Dataset entries:

---

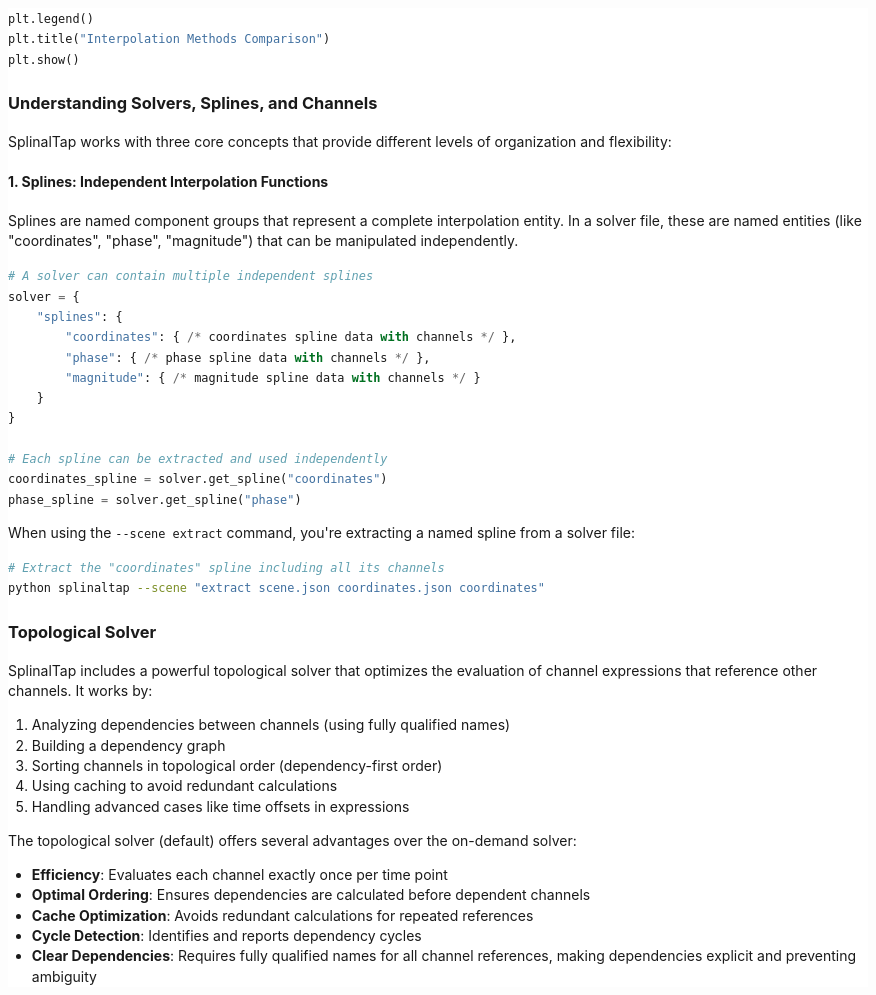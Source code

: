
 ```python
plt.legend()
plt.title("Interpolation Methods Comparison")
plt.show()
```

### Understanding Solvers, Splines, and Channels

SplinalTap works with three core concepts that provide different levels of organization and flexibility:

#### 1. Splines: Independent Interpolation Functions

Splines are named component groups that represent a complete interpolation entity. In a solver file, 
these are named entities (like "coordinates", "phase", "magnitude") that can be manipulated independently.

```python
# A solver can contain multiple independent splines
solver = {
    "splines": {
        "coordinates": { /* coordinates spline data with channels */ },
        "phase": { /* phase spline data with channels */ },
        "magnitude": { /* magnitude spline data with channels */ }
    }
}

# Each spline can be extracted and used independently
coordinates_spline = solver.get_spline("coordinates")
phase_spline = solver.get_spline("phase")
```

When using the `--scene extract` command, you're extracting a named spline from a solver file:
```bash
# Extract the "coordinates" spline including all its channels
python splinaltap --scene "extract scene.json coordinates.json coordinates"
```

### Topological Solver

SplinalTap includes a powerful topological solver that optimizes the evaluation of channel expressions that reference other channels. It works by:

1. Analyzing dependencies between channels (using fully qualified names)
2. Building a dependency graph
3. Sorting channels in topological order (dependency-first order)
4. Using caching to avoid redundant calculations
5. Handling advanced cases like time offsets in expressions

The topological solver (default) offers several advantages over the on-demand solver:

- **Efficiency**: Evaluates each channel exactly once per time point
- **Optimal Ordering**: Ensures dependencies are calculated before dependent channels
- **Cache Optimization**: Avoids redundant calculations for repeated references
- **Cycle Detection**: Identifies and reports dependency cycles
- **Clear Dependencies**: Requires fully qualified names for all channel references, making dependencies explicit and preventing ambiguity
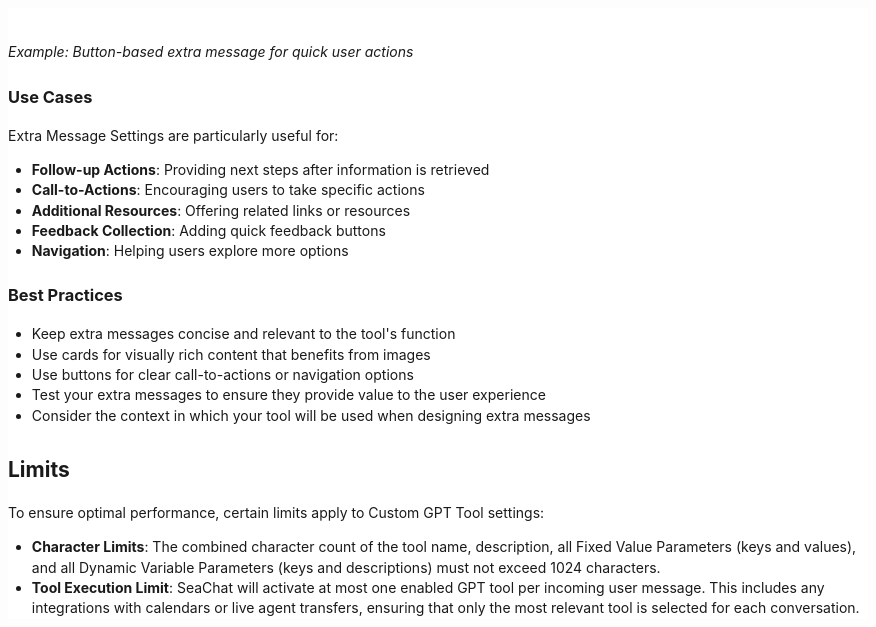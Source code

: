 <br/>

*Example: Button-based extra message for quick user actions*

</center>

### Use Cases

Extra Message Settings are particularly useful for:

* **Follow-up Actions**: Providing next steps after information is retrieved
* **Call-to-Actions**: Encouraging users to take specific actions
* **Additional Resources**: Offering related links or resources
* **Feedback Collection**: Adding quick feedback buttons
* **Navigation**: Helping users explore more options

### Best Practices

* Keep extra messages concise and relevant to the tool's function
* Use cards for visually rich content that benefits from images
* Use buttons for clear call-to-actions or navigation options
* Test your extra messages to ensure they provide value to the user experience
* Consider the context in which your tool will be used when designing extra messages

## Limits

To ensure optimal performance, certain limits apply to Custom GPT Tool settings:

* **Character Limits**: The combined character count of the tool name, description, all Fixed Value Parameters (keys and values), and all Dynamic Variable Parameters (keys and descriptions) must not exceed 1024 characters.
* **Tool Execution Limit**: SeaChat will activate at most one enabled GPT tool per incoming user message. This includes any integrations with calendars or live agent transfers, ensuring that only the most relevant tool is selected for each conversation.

---

» **ACTION ITEM**:
Show each line in the data where the string "includes" appears.

» **ANSWER SECTION**:
SplinalTap includes a powerful topological solver that optimizes the evaluation of channel expressions that reference other channels. It works by:
* **Tool Execution Limit**: SeaChat will activate at most one enabled GPT tool per incoming user message. This includes any integrations with calendars or live agent transfers, ensuring that only the most relevant tool is selected for each conversation.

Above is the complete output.